Roundtable on Islamic Family Law in the UK :: Re-opening the Debate on the Law of Marriage as a Whole (Akhter v. Khan, July 2018)

Ralph Grillo comments on the High Court of Justice of England and Wales’ recent decision on the Akhter v. Khan case. The case is one example of the ongoing examination of the legal status of Islamic marriages and divorces under UK law.


I hesitate to intervene in a roundtable on what is a complicated legal decision. As an anthropologist, not a lawyer, I find myself deeply puzzled by concepts such as ‘non-marriage’, ‘void marriage’, ‘valid marriage’, and so on, in which the law of England and Wales seemingly revels. I also hesitate to embarrass myself by revealing my ignorance, and hope legal colleagues will treat me charitably.

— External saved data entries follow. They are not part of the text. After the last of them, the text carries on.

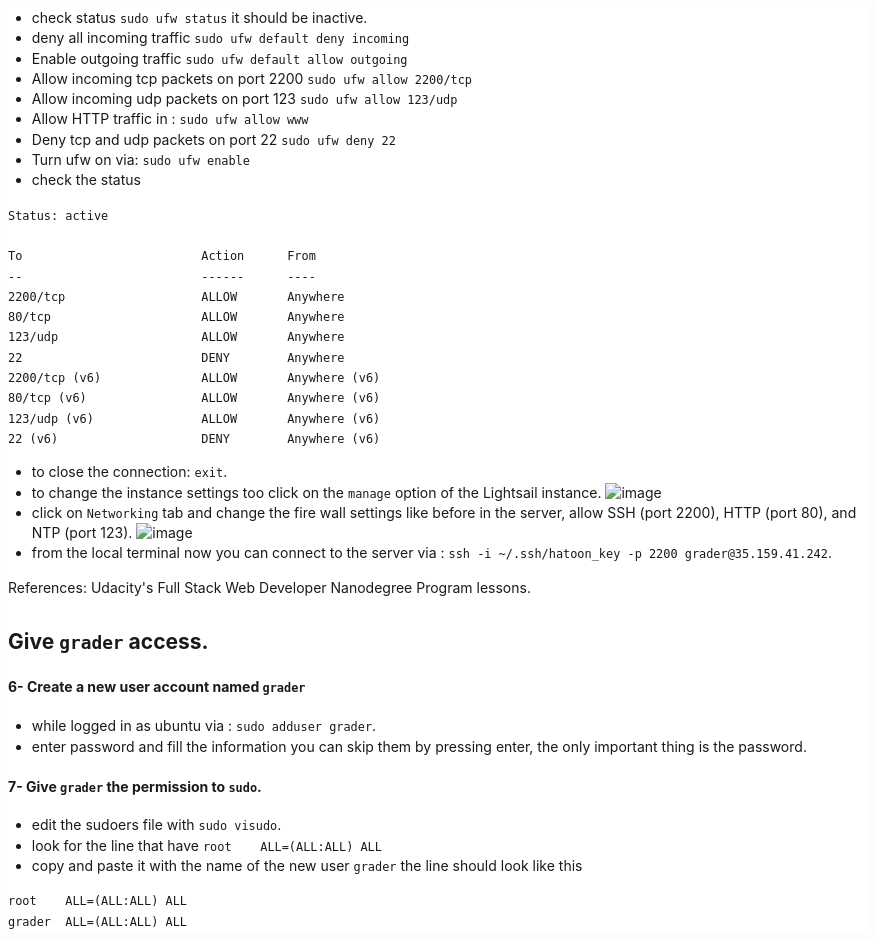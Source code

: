 - check status `sudo ufw status` it should be inactive.
- deny all incoming traffic `sudo ufw default deny incoming`
- Enable outgoing traffic `sudo ufw default allow outgoing`
- Allow incoming tcp packets on port 2200
`sudo ufw allow 2200/tcp` 
- Allow incoming udp packets on port 123 `sudo ufw allow 123/udp`
- Allow HTTP traffic in : `sudo ufw allow www`
- Deny tcp and udp packets on port 22 `sudo ufw deny 22`
-  Turn ufw on via: `sudo ufw enable`
- check the status 



``` 
Status: active

To                         Action      From
--                         ------      ----
2200/tcp                   ALLOW       Anywhere
80/tcp                     ALLOW       Anywhere
123/udp                    ALLOW       Anywhere
22                         DENY        Anywhere
2200/tcp (v6)              ALLOW       Anywhere (v6)
80/tcp (v6)                ALLOW       Anywhere (v6)
123/udp (v6)               ALLOW       Anywhere (v6)
22 (v6)                    DENY        Anywhere (v6)
```
- to close the connection: `exit`.
- to change the instance settings too click on the `manage` option of the Lightsail instance.
![image](https://user-images.githubusercontent.com/19895545/50542917-7594b700-0bd9-11e9-9c1c-c13aef9d6670.png)
- click on `Networking` tab and change the fire wall settings like before in the server, allow SSH (port 2200), HTTP (port 80), and NTP (port 123).
![image](https://user-images.githubusercontent.com/19895545/50542928-a70d8280-0bd9-11e9-8a58-0027eb133056.png)
- from the local terminal now you can connect to the server via : `ssh -i ~/.ssh/hatoon_key -p 2200 grader@35.159.41.242`.

References:
 Udacity's Full Stack Web Developer Nanodegree Program lessons.
 
##  Give `grader` access.
#### 6- Create a new user account named `grader`
-  while logged in as ubuntu via : `sudo adduser grader`.
- enter password and fill the information you can skip them by pressing enter, the only important thing is the password.
#### 7- Give `grader` the permission to `sudo`.
- edit the sudoers file with `sudo visudo`.
- look for the line that have 
``
root    ALL=(ALL:ALL) ALL
``
- copy and paste it with the name of the new user `grader` the line should look like this 
```
root    ALL=(ALL:ALL) ALL
grader  ALL=(ALL:ALL) ALL
```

That said, here are one or two thoughts on a case which is generating much discussion in legal circles and in the media.

My first response to the judgement was ‘how sensible!’ It seemed to me to be a valuable, common sense decision which, legally correct or not, handed out justice to the petitioner (‘the wife’ as the judge decided to call her). As the judge himself said: ‘the application of the term non-marriage to cases such as that before me feels instinctively inappropriate.’ The case is in fact a complex one with many aspects, about which I am very confused, but the judge’s principal conclusion (at paragraph 97) that the marriage was ‘void marriage and the wife is entitled to a decree of nullity’ seems sound. As Siddique Patel and Peter Morris contend:

‘The importance of this declaration of a void marriage is that as a consequence there is a decree of nullity meaning that Mrs Akhter is entitled to the same financial remedies available to married couples upon divorce’

Prof. Intisar Rabb has reached a similar conclusion: ‘Akhter and Khan had what might be termed a “semblance of marriage”—albeit void—that entitled the wife to take advantage of UK civil law remedies for maintenance and child custody upon dissolution.’ As I say, this appears (to a layperson) to do justice to the facts of the case, and the long-standing relationship between the parties. It will be interesting to see the outcome of an appeal, if any.

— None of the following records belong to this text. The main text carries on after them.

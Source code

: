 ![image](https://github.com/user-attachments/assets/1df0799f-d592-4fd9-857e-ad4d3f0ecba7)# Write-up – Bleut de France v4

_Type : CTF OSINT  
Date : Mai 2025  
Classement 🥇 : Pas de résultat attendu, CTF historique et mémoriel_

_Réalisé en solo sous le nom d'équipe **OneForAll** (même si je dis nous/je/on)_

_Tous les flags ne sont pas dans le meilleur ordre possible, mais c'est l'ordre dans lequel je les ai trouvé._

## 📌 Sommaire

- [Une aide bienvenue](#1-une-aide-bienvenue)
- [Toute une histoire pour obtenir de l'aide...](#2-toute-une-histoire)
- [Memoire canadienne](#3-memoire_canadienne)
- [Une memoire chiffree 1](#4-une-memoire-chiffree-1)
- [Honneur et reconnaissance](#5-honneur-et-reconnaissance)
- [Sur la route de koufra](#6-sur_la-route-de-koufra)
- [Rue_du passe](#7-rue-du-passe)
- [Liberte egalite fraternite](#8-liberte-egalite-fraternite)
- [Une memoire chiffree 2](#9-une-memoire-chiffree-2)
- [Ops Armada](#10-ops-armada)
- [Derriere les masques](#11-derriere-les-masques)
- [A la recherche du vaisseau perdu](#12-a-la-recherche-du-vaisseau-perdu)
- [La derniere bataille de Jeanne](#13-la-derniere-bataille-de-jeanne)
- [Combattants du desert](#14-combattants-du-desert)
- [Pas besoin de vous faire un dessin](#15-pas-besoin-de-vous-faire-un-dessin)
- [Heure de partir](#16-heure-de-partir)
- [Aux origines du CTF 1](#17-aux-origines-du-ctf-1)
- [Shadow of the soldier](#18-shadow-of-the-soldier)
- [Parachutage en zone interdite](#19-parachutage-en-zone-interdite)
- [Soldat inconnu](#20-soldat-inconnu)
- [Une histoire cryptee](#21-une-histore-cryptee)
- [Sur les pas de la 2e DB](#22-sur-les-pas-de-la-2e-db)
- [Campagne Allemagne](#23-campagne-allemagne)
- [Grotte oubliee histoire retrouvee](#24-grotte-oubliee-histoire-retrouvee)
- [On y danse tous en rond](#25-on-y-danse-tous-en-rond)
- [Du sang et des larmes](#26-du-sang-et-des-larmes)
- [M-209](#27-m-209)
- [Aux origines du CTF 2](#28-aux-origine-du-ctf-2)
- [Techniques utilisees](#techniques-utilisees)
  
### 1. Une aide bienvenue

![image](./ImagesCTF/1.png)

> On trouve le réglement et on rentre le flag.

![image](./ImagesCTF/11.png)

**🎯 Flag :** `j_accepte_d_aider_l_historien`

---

Some further observations. My further response on hearing about the judgement and seeing it reported in the press, was that the popular (and perhaps inevitable) interpretation that ‘Sharia law [was] recognised by UK High Court for first time in LANDMARK ruling’ (as the Express, among others, put it, 3 August 2018) was wide of the mark. Still less was it the case that ‘LAST week’s decision to accept a Sharia law ruling into a British court, is yet another highly predictable nail in the crumbling coffin of both Christianity and Western culture’ (according to the EuroWeekly News, 8 August 2018). Patel and Morris correctly note ‘the inaccurate and sometimes flagrant misreporting of the case in certain quarters of the media’ and rightly add that ‘we find ourselves in a sort of mild-level hysteria that all Shariah marriages will now be given the same status as a marriage carried out under the auspices of the Marriage Act 1949’, which, they contend is incorrect.

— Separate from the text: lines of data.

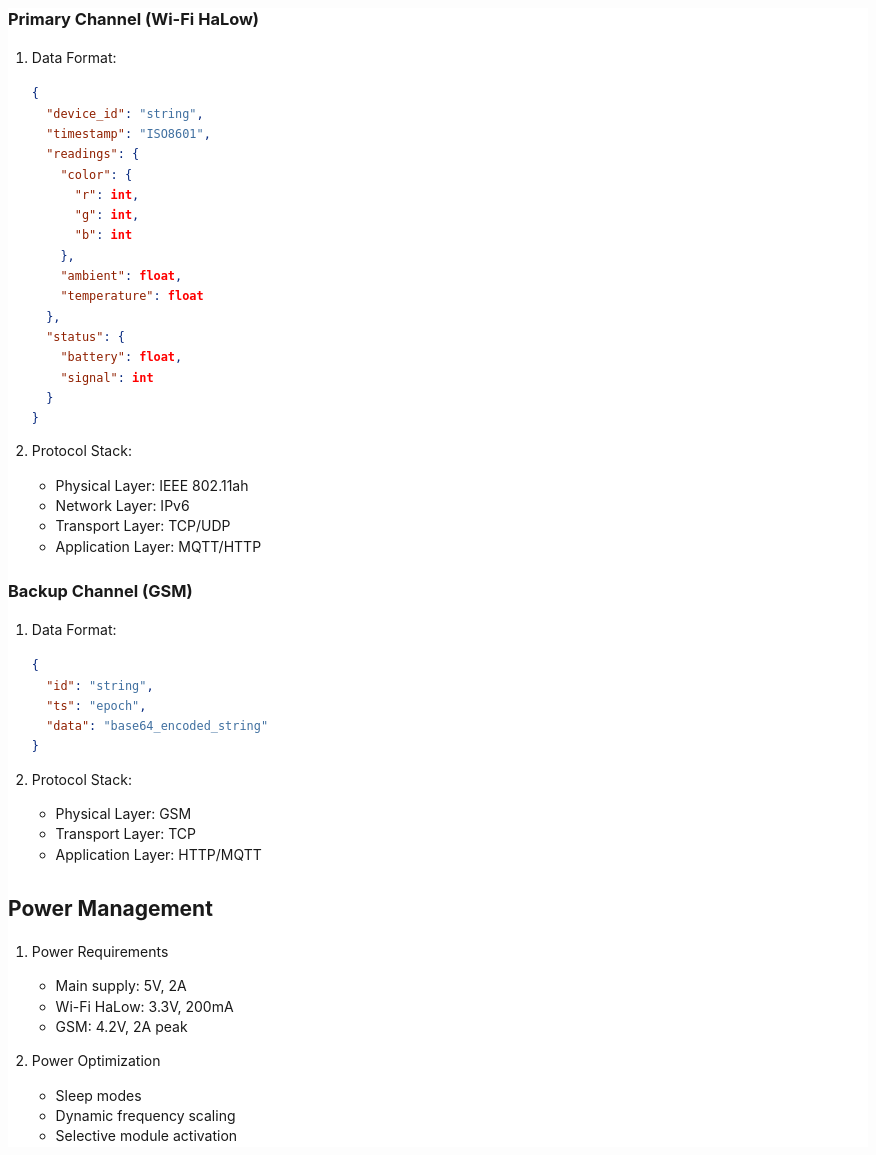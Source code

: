 ### Primary Channel (Wi-Fi HaLow)
1. Data Format:
   ```json
   {
     "device_id": "string",
     "timestamp": "ISO8601",
     "readings": {
       "color": {
         "r": int,
         "g": int,
         "b": int
       },
       "ambient": float,
       "temperature": float
     },
     "status": {
       "battery": float,
       "signal": int
     }
   }
   ```

2. Protocol Stack:
   - Physical Layer: IEEE 802.11ah
   - Network Layer: IPv6
   - Transport Layer: TCP/UDP
   - Application Layer: MQTT/HTTP

### Backup Channel (GSM)
1. Data Format:
   ```json
   {
     "id": "string",
     "ts": "epoch",
     "data": "base64_encoded_string"
   }
   ```

2. Protocol Stack:
   - Physical Layer: GSM
   - Transport Layer: TCP
   - Application Layer: HTTP/MQTT

## Power Management

1. Power Requirements
   - Main supply: 5V, 2A
   - Wi-Fi HaLow: 3.3V, 200mA
   - GSM: 4.2V, 2A peak

2. Power Optimization
   - Sleep modes
   - Dynamic frequency scaling
   - Selective module activation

Again to a layperson, Akhter v. Khan would seem to have both wider and also narrower application than to Shari’a marriages alone. ‘Narrower’ in the sense that there are a number of factors in this case influencing the judge’s decision which might not occur in other instances e.g. the husband’s undertaking to register the marriage which he failed to carry out.  ‘Wider’, in that potentially, I would guess, the decision might have application well beyond marriages conducted by Muslims. Points 95e and 95f of the judge’s summary look interesting and important, i.e. that

e. The nature of the ceremony which was in fact undertaken bore all the hallmarks of a marriage in that it was held in public, witnessed, officiated by an Imam, involved the making of promises and confirmation that both the husband and wife were eligible to marry

f. thereafter the parties lived as a married couple for all purposes

I’m not sure how significant are these conclusions (compared with others that the judge summarises), but (and here I pose a question) would not this reasoning also apply to marriage ceremonies conducted in public etc, according to the rites of other religions (e.g. Sikhism) or indeed other systems of belief, e.g. humanists, or, if you will, Wiccans? Just asking.

Finally, the case (among others) reinforces my view that the law of marriage as a whole needs to be looked at, not least with regard to relationships which may be of many years duration but which have not been blessed by ceremony or legal registration. There is no ‘common law marriage’ in England, and such relationships, which are treated as ‘cohabitations’ and which are increasing in frequency in the general population, often leave partners – especially women – with little redress at law. Proposals by the Law Commission in 2011 which began to address the issues were rejected by the then government, and perhaps it is time to re-open the debate.

Ralph Grillo, University of Sussex, 20th August 2018.

 


Ralph Grillo is Emeritus Professor of Social Anthropology at the University of Sussex where he was formerly Dean of the School of African and Asian Studies and founding director of the Research Centre for Culture, Development and the Environment.